CHEYENNE, Wyo. (July 29, 2018) – When an agent of the Union Pacific Railroad suggested Cheyenne have a festival to the editor of the newspaper in 1897, they had no idea of the legendary event that it would grow into.
With less than ideal weather during several of the 10-days of activities, attendance at this year’s Cheyenne Frontier Days (CFD) was beyond what might have been expected. The loyalty of fans is very gratifying for the nearly 3,000 volunteers who work year-round for the “Daddy of ‘em All.”
Fans from across the United States and a variety of foreign countries make their way to Wyoming to attend Cheyenne Frontier Days. While the rodeo is the centerpiece of the celebration, patrons also take in parades, pancake breakfasts, visit the Indian Village, and go to night shows along with other activities. It all adds up to the “World’s Largest Outdoor Rodeo & Western Celebration.”

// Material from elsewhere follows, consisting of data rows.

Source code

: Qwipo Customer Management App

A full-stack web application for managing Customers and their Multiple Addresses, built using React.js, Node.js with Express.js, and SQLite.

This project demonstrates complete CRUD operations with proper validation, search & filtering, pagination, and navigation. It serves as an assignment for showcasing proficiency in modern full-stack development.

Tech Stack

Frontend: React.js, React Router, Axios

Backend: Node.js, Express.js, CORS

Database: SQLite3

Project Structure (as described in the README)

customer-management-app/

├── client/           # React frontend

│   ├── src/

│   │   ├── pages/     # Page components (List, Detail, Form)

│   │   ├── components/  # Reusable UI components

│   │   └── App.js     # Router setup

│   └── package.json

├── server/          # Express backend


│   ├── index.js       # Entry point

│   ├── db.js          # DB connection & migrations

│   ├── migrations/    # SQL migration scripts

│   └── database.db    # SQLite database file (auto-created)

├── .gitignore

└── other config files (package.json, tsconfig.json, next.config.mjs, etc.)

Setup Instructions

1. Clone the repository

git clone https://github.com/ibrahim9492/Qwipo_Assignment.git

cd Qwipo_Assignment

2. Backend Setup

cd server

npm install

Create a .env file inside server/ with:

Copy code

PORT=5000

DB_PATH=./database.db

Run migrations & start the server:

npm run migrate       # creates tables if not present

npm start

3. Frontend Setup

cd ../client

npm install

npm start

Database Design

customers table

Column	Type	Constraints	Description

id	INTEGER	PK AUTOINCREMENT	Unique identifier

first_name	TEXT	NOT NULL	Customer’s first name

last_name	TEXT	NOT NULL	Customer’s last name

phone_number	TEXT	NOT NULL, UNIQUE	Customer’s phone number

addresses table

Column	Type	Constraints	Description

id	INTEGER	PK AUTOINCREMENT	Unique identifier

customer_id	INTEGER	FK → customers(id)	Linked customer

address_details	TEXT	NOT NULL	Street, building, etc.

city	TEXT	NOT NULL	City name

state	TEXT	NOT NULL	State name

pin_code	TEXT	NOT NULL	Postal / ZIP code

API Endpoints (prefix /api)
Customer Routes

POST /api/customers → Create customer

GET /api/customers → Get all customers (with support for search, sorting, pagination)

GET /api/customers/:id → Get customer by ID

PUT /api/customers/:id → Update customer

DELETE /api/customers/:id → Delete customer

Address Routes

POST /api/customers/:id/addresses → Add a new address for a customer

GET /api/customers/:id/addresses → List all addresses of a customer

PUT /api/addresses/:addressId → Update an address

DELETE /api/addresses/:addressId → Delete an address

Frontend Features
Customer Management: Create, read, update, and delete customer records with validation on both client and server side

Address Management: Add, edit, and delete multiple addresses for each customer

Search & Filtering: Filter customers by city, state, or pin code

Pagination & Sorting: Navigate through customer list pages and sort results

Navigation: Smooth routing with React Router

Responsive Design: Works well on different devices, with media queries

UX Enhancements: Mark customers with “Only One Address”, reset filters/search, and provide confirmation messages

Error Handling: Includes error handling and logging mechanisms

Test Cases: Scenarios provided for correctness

This year’s activities kicked off on July 20 with a Wild West Show that was reminiscent of the events held years ago. All of the activities including a ladies’ ranch bronc riding was broadcast live on RIDE TV. Rodeo performances started the next day where over 1,200 contestants were vying for CFD championships and $840,031 in prize money. The largest money winner was steer wrestler Levi Rudd from Chelsea, Oklahoma. He left Wyoming with an additional $21,395 in his bank account.
New and a fan favorite at the rodeo this year was mini bareback and mini bull riding for aspiring competitors. Throughout the competition, with parades and all the activities over 6,000 animals come through Frontier Park.
Approximately two-thirds of them were part of the rodeo. A team of veterinarians checked those animals before and after each performance. Reports showed that 121 of animals were examined. Treatments were provided to 41 of them with all but two expected to make a full recovery.
Rodeo attendance saw a big gain at 101,462, an increase of 7.6 percent over last year. Cheyenne/Laramie County Day’s rodeo was the second largest Wednesday crowd in history. The night show featuring Eric Church the same day was sold out.
Professional Bull Riders returned to Frontier Park for the first time since 2010. They brought their riders on Monday night, then produced a second night of bull riding featuring Championship Bull Riders. It was the first time in the organizations’ history where they partnered on an event and had competitors riding against each other. The action was broadcast on PBR’s RidePass.
Other numbers were in line with previous years. Four parades were estimated to have 90,700 visitors. Three pancake breakfasts saw 23,138 meals served and 47,611 visited the Indian Village. With expanded entertainment options around the park and enhancements to the Western Experience, total attendance for 2018 was 543,705 a slight increase from 2017.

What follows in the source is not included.